_Stored data_
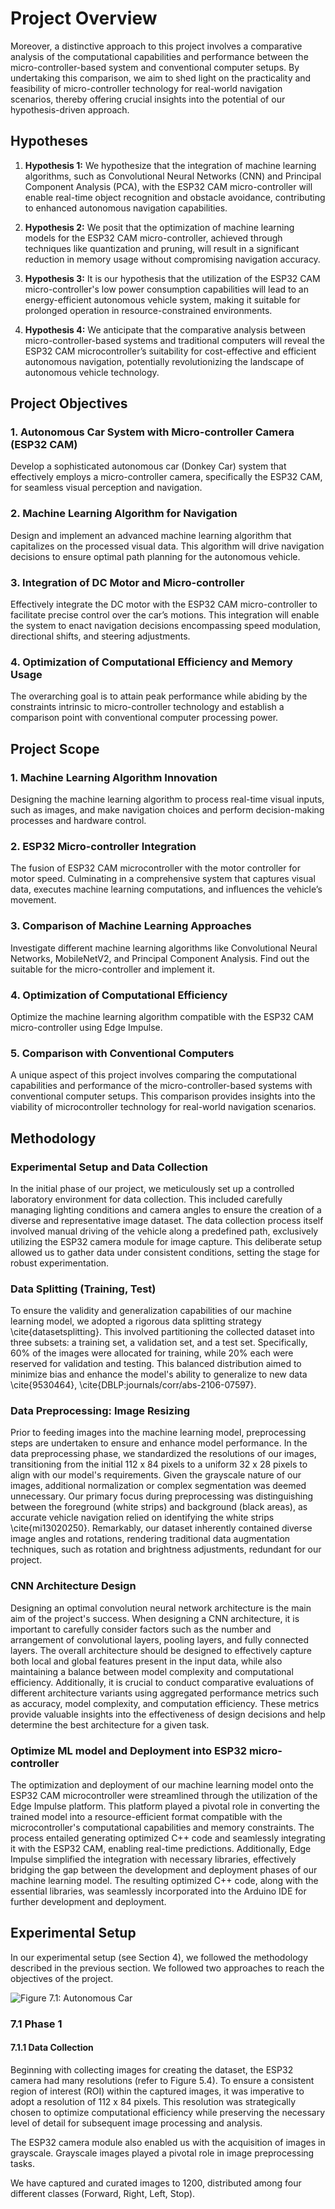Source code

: # Project Overview

Moreover, a distinctive approach to this project involves a comparative analysis of the computational capabilities and performance between the micro-controller-based system and conventional computer setups. By undertaking this comparison, we aim to shed light on the practicality and feasibility of micro-controller technology for real-world navigation scenarios, thereby offering crucial insights into the potential of our hypothesis-driven approach.

## Hypotheses

1. **Hypothesis 1:** We hypothesize that the integration of machine learning algorithms, such as Convolutional Neural Networks (CNN) and Principal Component Analysis (PCA), with the ESP32 CAM micro-controller will enable real-time object recognition and obstacle avoidance, contributing to enhanced autonomous navigation capabilities.

2. **Hypothesis 2:** We posit that the optimization of machine learning models for the ESP32 CAM micro-controller, achieved through techniques like quantization and pruning, will result in a significant reduction in memory usage without compromising navigation accuracy.

3. **Hypothesis 3:** It is our hypothesis that the utilization of the ESP32 CAM micro-controller's low power consumption capabilities will lead to an energy-efficient autonomous vehicle system, making it suitable for prolonged operation in resource-constrained environments.

4. **Hypothesis 4:** We anticipate that the comparative analysis between micro-controller-based systems and traditional computers will reveal the ESP32 CAM microcontroller’s suitability for cost-effective and efficient autonomous navigation, potentially revolutionizing the landscape of autonomous vehicle technology.

## Project Objectives

### 1. Autonomous Car System with Micro-controller Camera (ESP32 CAM)
Develop a sophisticated autonomous car (Donkey Car) system that effectively employs a micro-controller camera, specifically the ESP32 CAM, for seamless visual perception and navigation.

### 2. Machine Learning Algorithm for Navigation
Design and implement an advanced machine learning algorithm that capitalizes on the processed visual data. This algorithm will drive navigation decisions to ensure optimal path planning for the autonomous vehicle.

### 3. Integration of DC Motor and Micro-controller
Effectively integrate the DC motor with the ESP32 CAM micro-controller to facilitate precise control over the car’s motions. This integration will enable the system to enact navigation decisions encompassing speed modulation, directional shifts, and steering adjustments.

### 4. Optimization of Computational Efficiency and Memory Usage
The overarching goal is to attain peak performance while abiding by the constraints intrinsic to micro-controller technology and establish a comparison point with conventional computer processing power.

## Project Scope

### 1. Machine Learning Algorithm Innovation
Designing the machine learning algorithm to process real-time visual inputs, such as images, and make navigation choices and perform decision-making processes and hardware control.

### 2. ESP32 Micro-controller Integration
The fusion of ESP32 CAM microcontroller with the motor controller for motor speed. Culminating in a comprehensive system that captures visual data, executes machine learning computations, and influences the vehicle’s movement.

### 3. Comparison of Machine Learning Approaches
Investigate different machine learning algorithms like Convolutional Neural Networks, MobileNetV2, and Principal Component Analysis. Find out the suitable for the micro-controller and implement it.

### 4. Optimization of Computational Efficiency
Optimize the machine learning algorithm compatible with the ESP32 CAM micro-controller using Edge Impulse.

### 5. Comparison with Conventional Computers
A unique aspect of this project involves comparing the computational capabilities and performance of the micro-controller-based systems with conventional computer setups. This comparison provides insights into the viability of microcontroller technology for real-world navigation scenarios.

## Methodology

### Experimental Setup and Data Collection
In the initial phase of our project, we meticulously set up a controlled laboratory environment for data collection. This included carefully managing lighting conditions and camera angles to ensure the creation of a diverse and representative image dataset. The data collection process itself involved manual driving of the vehicle along a predefined path, exclusively utilizing the ESP32 camera module for image capture. This deliberate setup allowed us to gather data under consistent conditions, setting the stage for robust experimentation.

### Data Splitting (Training, Test)
To ensure the validity and generalization capabilities of our machine learning model, we adopted a rigorous data splitting strategy \cite{datasetsplitting}. This involved partitioning the collected dataset into three subsets: a training set, a validation set, and a test set. Specifically, 60% of the images were allocated for training, while 20% each were reserved for validation and testing. This balanced distribution aimed to minimize bias and enhance the model's ability to generalize to new data \cite{9530464}, \cite{DBLP:journals/corr/abs-2106-07597}.

### Data Preprocessing: Image Resizing
Prior to feeding images into the machine learning model, preprocessing steps are undertaken to ensure and enhance model performance. In the data preprocessing phase, we standardized the resolutions of our images, transitioning from the initial 112 x 84 pixels to a uniform 32 x 28 pixels to align with our model's requirements. Given the grayscale nature of our images, additional normalization or complex segmentation was deemed unnecessary. Our primary focus during preprocessing was distinguishing between the foreground (white strips) and background (black areas), as accurate vehicle navigation relied on identifying the white strips \cite{mi13020250}. Remarkably, our dataset inherently contained diverse image angles and rotations, rendering traditional data augmentation techniques, such as rotation and brightness adjustments, redundant for our project.

### CNN Architecture Design
Designing an optimal convolution neural network architecture is the main aim of the project's success. When designing a CNN architecture, it is important to carefully consider factors such as the number and arrangement of convolutional layers, pooling layers, and fully connected layers. The overall architecture should be designed to effectively capture both local and global features present in the input data, while also maintaining a balance between model complexity and computational efficiency. Additionally, it is crucial to conduct comparative evaluations of different architecture variants using aggregated performance metrics such as accuracy, model complexity, and computation efficiency. These metrics provide valuable insights into the effectiveness of design decisions and help determine the best architecture for a given task.

### Optimize ML model and Deployment into ESP32 micro-controller
The optimization and deployment of our machine learning model onto the ESP32 CAM microcontroller were streamlined through the utilization of the Edge Impulse platform. This platform played a pivotal role in converting the trained model into a resource-efficient format compatible with the microcontroller's computational capabilities and memory constraints. The process entailed generating optimized C++ code and seamlessly integrating it with the ESP32 CAM, enabling real-time predictions. Additionally, Edge Impulse simplified the integration with necessary libraries, effectively bridging the gap between the development and deployment phases of our machine learning model. The resulting optimized C++ code, along with the essential libraries, was seamlessly incorporated into the Arduino IDE for further development and deployment.

## Experimental Setup

In our experimental setup (see Section 4), we followed the methodology described in the previous section. We followed two approaches to reach the objectives of the project.

![Figure 7.1: Autonomous Car](images/Donkey%20Car.jpg)

### 7.1 Phase 1

#### 7.1.1 Data Collection

Beginning with collecting images for creating the dataset, the ESP32 camera had many resolutions (refer to Figure 5.4). To ensure a consistent region of interest (ROI) within the captured images, it was imperative to adopt a resolution of 112 x 84 pixels. This resolution was strategically chosen to optimize computational efficiency while preserving the necessary level of detail for subsequent image processing and analysis.

The ESP32 camera module also enabled us with the acquisition of images in grayscale. Grayscale images played a pivotal role in image preprocessing tasks.

We have captured and curated images to 1200, distributed among four different classes (Forward, Right, Left, Stop).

_What is required_
Transcribe all the entries precisely. Do not include any picture.

_Written solution_
Source code

: # Project Overview

Moreover, a distinctive approach to this project involves a comparative analysis of the computational capabilities and performance between the micro-controller-based system and conventional computer setups. By undertaking this comparison, we aim to shed light on the practicality and feasibility of micro-controller technology for real-world navigation scenarios, thereby offering crucial insights into the potential of our hypothesis-driven approach.

## Hypotheses

1. **Hypothesis 1:** We hypothesize that the integration of machine learning algorithms, such as Convolutional Neural Networks (CNN) and Principal Component Analysis (PCA), with the ESP32 CAM micro-controller will enable real-time object recognition and obstacle avoidance, contributing to enhanced autonomous navigation capabilities.

2. **Hypothesis 2:** We posit that the optimization of machine learning models for the ESP32 CAM micro-controller, achieved through techniques like quantization and pruning, will result in a significant reduction in memory usage without compromising navigation accuracy.

3. **Hypothesis 3:** It is our hypothesis that the utilization of the ESP32 CAM micro-controller's low power consumption capabilities will lead to an energy-efficient autonomous vehicle system, making it suitable for prolonged operation in resource-constrained environments.

4. **Hypothesis 4:** We anticipate that the comparative analysis between micro-controller-based systems and traditional computers will reveal the ESP32 CAM microcontroller’s suitability for cost-effective and efficient autonomous navigation, potentially revolutionizing the landscape of autonomous vehicle technology.

## Project Objectives

### 1. Autonomous Car System with Micro-controller Camera (ESP32 CAM)
Develop a sophisticated autonomous car (Donkey Car) system that effectively employs a micro-controller camera, specifically the ESP32 CAM, for seamless visual perception and navigation.

### 2. Machine Learning Algorithm for Navigation
Design and implement an advanced machine learning algorithm that capitalizes on the processed visual data. This algorithm will drive navigation decisions to ensure optimal path planning for the autonomous vehicle.

### 3. Integration of DC Motor and Micro-controller
Effectively integrate the DC motor with the ESP32 CAM micro-controller to facilitate precise control over the car’s motions. This integration will enable the system to enact navigation decisions encompassing speed modulation, directional shifts, and steering adjustments.

### 4. Optimization of Computational Efficiency and Memory Usage
The overarching goal is to attain peak performance while abiding by the constraints intrinsic to micro-controller technology and establish a comparison point with conventional computer processing power.

## Project Scope

### 1. Machine Learning Algorithm Innovation
Designing the machine learning algorithm to process real-time visual inputs, such as images, and make navigation choices and perform decision-making processes and hardware control.

### 2. ESP32 Micro-controller Integration
The fusion of ESP32 CAM microcontroller with the motor controller for motor speed. Culminating in a comprehensive system that captures visual data, executes machine learning computations, and influences the vehicle’s movement.

### 3. Comparison of Machine Learning Approaches
Investigate different machine learning algorithms like Convolutional Neural Networks, MobileNetV2, and Principal Component Analysis. Find out the suitable for the micro-controller and implement it.

### 4. Optimization of Computational Efficiency
Optimize the machine learning algorithm compatible with the ESP32 CAM micro-controller using Edge Impulse.

### 5. Comparison with Conventional Computers
A unique aspect of this project involves comparing the computational capabilities and performance of the micro-controller-based systems with conventional computer setups. This comparison provides insights into the viability of microcontroller technology for real-world navigation scenarios.

## Methodology

### Experimental Setup and Data Collection
In the initial phase of our project, we meticulously set up a controlled laboratory environment for data collection. This included carefully managing lighting conditions and camera angles to ensure the creation of a diverse and representative image dataset. The data collection process itself involved manual driving of the vehicle along a predefined path, exclusively utilizing the ESP32 camera module for image capture. This deliberate setup allowed us to gather data under consistent conditions, setting the stage for robust experimentation.

### Data Splitting (Training, Test)
To ensure the validity and generalization capabilities of our machine learning model, we adopted a rigorous data splitting strategy \cite{datasetsplitting}. This involved partitioning the collected dataset into three subsets: a training set, a validation set, and a test set. Specifically, 60% of the images were allocated for training, while 20% each were reserved for validation and testing. This balanced distribution aimed to minimize bias and enhance the model's ability to generalize to new data \cite{9530464}, \cite{DBLP:journals/corr/abs-2106-07597}.

### Data Preprocessing: Image Resizing
Prior to feeding images into the machine learning model, preprocessing steps are undertaken to ensure and enhance model performance. In the data preprocessing phase, we standardized the resolutions of our images, transitioning from the initial 112 x 84 pixels to a uniform 32 x 28 pixels to align with our model's requirements. Given the grayscale nature of our images, additional normalization or complex segmentation was deemed unnecessary. Our primary focus during preprocessing was distinguishing between the foreground (white strips) and background (black areas), as accurate vehicle navigation relied on identifying the white strips \cite{mi13020250}. Remarkably, our dataset inherently contained diverse image angles and rotations, rendering traditional data augmentation techniques, such as rotation and brightness adjustments, redundant for our project.

### CNN Architecture Design
Designing an optimal convolution neural network architecture is the main aim of the project's success. When designing a CNN architecture, it is important to carefully consider factors such as the number and arrangement of convolutional layers, pooling layers, and fully connected layers. The overall architecture should be designed to effectively capture both local and global features present in the input data, while also maintaining a balance between model complexity and computational efficiency. Additionally, it is crucial to conduct comparative evaluations of different architecture variants using aggregated performance metrics such as accuracy, model complexity, and computation efficiency. These metrics provide valuable insights into the effectiveness of design decisions and help determine the best architecture for a given task.

### Optimize ML model and Deployment into ESP32 micro-controller
The optimization and deployment of our machine learning model onto the ESP32 CAM microcontroller were streamlined through the utilization of the Edge Impulse platform. This platform played a pivotal role in converting the trained model into a resource-efficient format compatible with the microcontroller's computational capabilities and memory constraints. The process entailed generating optimized C++ code and seamlessly integrating it with the ESP32 CAM, enabling real-time predictions. Additionally, Edge Impulse simplified the integration with necessary libraries, effectively bridging the gap between the development and deployment phases of our machine learning model. The resulting optimized C++ code, along with the essential libraries, was seamlessly incorporated into the Arduino IDE for further development and deployment.

## Experimental Setup

In our experimental setup (see Section 4), we followed the methodology described in the previous section. We followed two approaches to reach the objectives of the project.

![Figure 7.1: Autonomous Car](images/Donkey%20Car.jpg)

### 7.1 Phase 1

#### 7.1.1 Data Collection

Beginning with collecting images for creating the dataset, the ESP32 camera had many resolutions (refer to Figure 5.4). To ensure a consistent region of interest (ROI) within the captured images, it was imperative to adopt a resolution of 112 x 84 pixels. This resolution was strategically chosen to optimize computational efficiency while preserving the necessary level of detail for subsequent image processing and analysis.

The ESP32 camera module also enabled us with the acquisition of images in grayscale. Grayscale images played a pivotal role in image preprocessing tasks.

We have captured and curated images to 1200, distributed among four different classes (Forward, Right, Left, Stop).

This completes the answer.